Segment Open
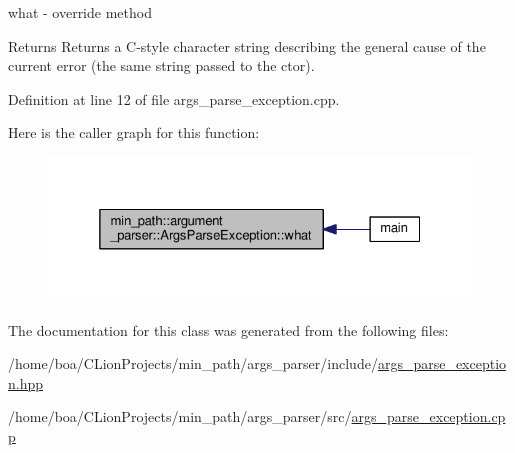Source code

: what -\/ override method 

\begin{DoxyReturn}{Returns}
Returns a C-\/style character string describing the general cause of the current error (the same string passed to the ctor). 
\end{DoxyReturn}


Definition at line 12 of file args\+\_\+parse\+\_\+exception.\+cpp.



Here is the caller graph for this function\+:
\nopagebreak
\begin{figure}[H]
\begin{center}
\leavevmode
\includegraphics[width=325pt]{classmin__path_1_1argument__parser_1_1_args_parse_exception_af541e83d297eb66a959230e739b0349f_icgraph}
\end{center}
\end{figure}




The documentation for this class was generated from the following files\+:\begin{DoxyCompactItemize}
\item 
/home/boa/\+C\+Lion\+Projects/min\+\_\+path/args\+\_\+parser/include/\hyperlink{args__parse__exception_8hpp}{args\+\_\+parse\+\_\+exception.\+hpp}\item 
/home/boa/\+C\+Lion\+Projects/min\+\_\+path/args\+\_\+parser/src/\hyperlink{args__parse__exception_8cpp}{args\+\_\+parse\+\_\+exception.\+cpp}\end{DoxyCompactItemize}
Segment Closed
▶ [ACTIVITY] Could you copy out every line in the material above that contains the string "DoxyReturn"?

▶ [RESPONSE]
\begin{DoxyReturn}{Returns}
\end{DoxyReturn}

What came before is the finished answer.